Этого нам было вполне достаточно, чтобы остановить поток воодушевления. Больших доказательств уже не требовалось. Это было лишь одним из звеньев в цепи популярности чехословацкой машины на ее пути вокруг света и проявлением исключительного интереса аргентинцев ко всему тому, что касается автомобилизма.
Обмен
Аргентинцы — на север, к Рио-де-Жанейро, мы — на юг, в их Буэнос-Айрес.
Мост через пограничную реку Пелотас — это не только многообещающая визитная карточка штата Риу-Гранди-ду-Сул.

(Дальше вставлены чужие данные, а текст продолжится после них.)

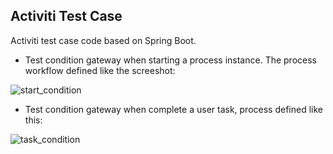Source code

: 
## Activiti Test Case

Activiti test case code based on Spring Boot.

* Test condition gateway when starting a process instance. The process workflow defined like the screeshot:

![start_condition](https://github.com/ThinkCats/ActivitiTest/blob/master/screenshot/start_condition.png)

* Test condition gateway when complete a user task, process defined like this:

![task_condition](https://github.com/ThinkCats/ActivitiTest/blob/master/screenshot/task_condition.png)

С него вы снова попадете на горную дорогу, но теперь она выглядит совершенно иначе, нежели в соседней Санта-Катарине. Впрочем, если ее станет оценивать шофер из Центральной Европы, много он за нее не даст. Но после сотен километров по дорогам Санта-Катарины вы оцените и ее ширину, и ее каменистое покрытие, даже если оно и разбито. Со своими бесчисленными выбоинами и ухабами дорога эта покажется во сто раз милее, чем глиняная размазня —.на крутых узких виражах, под незащищенными краями которых зияют бездонные пропасти.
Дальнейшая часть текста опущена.